The HRA is directly transposed into the Good Friday Agreement, which consists of an accord between the political parties in Northern Ireland and an international treaty between the UK and Ireland. Any change would require the consent of all parties to the agreements – including the Irish government. LAG fears that the government plans to exclude Northern Ireland from any new Bill of Rights if no consensus can be reached on a change to the Good Friday Agreement. It might also do the same for Scotland as the proposed repeal would contribute to demands for a new referendum on independence. This would lead to a two-speed system of enforcing human rights in the UK.
As has already been pointed out by many commentators, the basic premise behind the proposed repeal – to give the final say on the interpretation of the European Convention on Human Rights in the UK to the Supreme Court – is legally flawed. It is also questionable whether the UK can remain a member of the EU if it decides it will no longer be bound by the convention.
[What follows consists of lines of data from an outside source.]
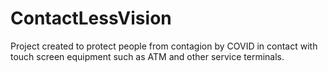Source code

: # ContactLessVision
Project created to protect people from contagion by COVID in contact with touch screen equipment such as ATM and other service terminals.
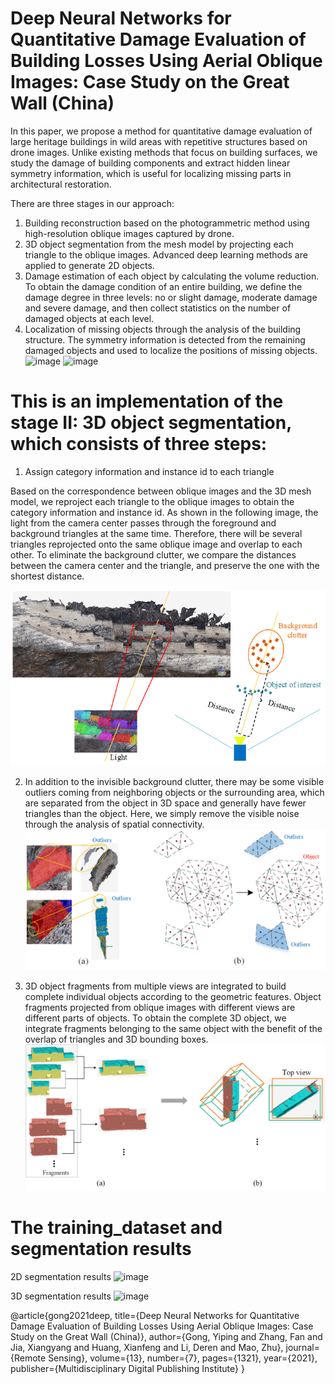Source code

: # Deep Neural Networks for Quantitative Damage Evaluation of Building Losses Using Aerial Oblique Images: Case Study on the Great Wall (China)

In this paper, we propose a method for quantitative damage evaluation of large heritage buildings in wild areas with repetitive structures based on drone images. Unlike existing methods that focus on building surfaces, we study the damage of building components and extract hidden linear symmetry information, which is useful for localizing missing parts in architectural restoration.

There are three stages in our approach:
1. Building reconstruction based on the photogrammetric method using high-resolution oblique images captured by drone.
2. 3D object segmentation from the mesh model by projecting each triangle to the oblique images. Advanced deep learning methods are applied to generate 2D objects.
3. Damage estimation of each object by calculating the volume reduction. To obtain the damage condition of an entire building, we define the damage degree in three levels: no or slight damage, moderate damage and severe damage, and then collect statistics on the number of damaged objects at each level.
4. Localization of missing objects through the analysis of the building structure. The symmetry information is detected from the remaining damaged objects and used to localize the positions of missing objects. 
![image](assests/graphical_abstract.png)
![image](assests/framework.png)


# This is an implementation of the stage II: 3D object segmentation, which consists of three steps: 

1) Assign category information and instance id to each triangle

  Based on the correspondence between oblique images and the 3D mesh model, we reproject each triangle to the oblique images to obtain the category information and instance id.   As shown in the following image, the light from the camera center passes through the foreground and background triangles at the same time. Therefore, there will be several triangles reprojected onto the same oblique image and overlap to each other. To eliminate the background clutter, we compare the distances between the camera center and the triangle, and preserve the one with the shortest distance. 
  
![image](assests/projection.png)

2) In addition to the invisible background clutter, there may be some visible outliers coming from neighboring objects or the surrounding area, which are separated from the object in 3D space and generally have fewer triangles than the object.  Here, we simply remove the visible noise through the analysis of spatial connectivity.
![image](assests/clustering.png)

3) 3D object fragments from multiple views are integrated to build complete individual objects according to the geometric features. Object fragments projected from oblique images with different views are different parts of objects. To obtain the complete 3D object, we integrate fragments belonging to the same object with the benefit of the overlap of triangles and 3D bounding boxes.
![image](assests/integration.png)

# The training_dataset and segmentation results

2D segmentation results
![image](assests/2D_segments_compare.png)

3D segmentation results
![image](assests/results.png)


@article{gong2021deep,
  title={Deep Neural Networks for Quantitative Damage Evaluation of Building Losses Using Aerial Oblique Images: Case Study on the Great Wall (China)},
  author={Gong, Yiping and Zhang, Fan and Jia, Xiangyang and Huang, Xianfeng and Li, Deren and Mao, Zhu},
  journal={Remote Sensing},
  volume={13},
  number={7},
  pages={1321},
  year={2021},
  publisher={Multidisciplinary Digital Publishing Institute}
}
While the convention is separate from the EU, it is so intertwined with EU treaties and institutions that it would be difficult for a country to withdraw from the former while remaining a member of the latter.
Labour, when it was last in government, proposed a Bill of Rights and Duties in a green paper, The governance of Britain, published in July 2007. LAG believes it wanted to recast the HRA as a creature of British constitutional tradition, drawing on historic roots such as the 1689 English Bill of Rights, which followed the overthrow of James II in 1688. This was, perhaps, a laudable aim, but the idea was quietly dropped, probably because of the sorts of complexities that have been set out above (discussed in ‘Rights and duties’, February 2008 Legal Action 3).
‘LAG fears the government plans to exclude Northern Ireland from any new Bill of Rights if no consensus can be reached on the Good Friday Agreement.’
As the policy to repeal the HRA is a manifesto commitment, it is unlikely that the government will not try to pursue it. However, the best it can achieve will be some sort of shoddy compromise that will probably involve different laws in the constituent parts of the UK. This will please no one, least of all the HRA’s detractors, fixated as they are on convention rights in a few cases involving foreign nationals and on those concerning voting rights for prisoners.
The Conservatives might also discover that nothing galvanises people’s support for rights quite like the threat of losing them. These plans, and the backlash against them, could well have the effect of building popular support for the HRA – something that LAG would welcome.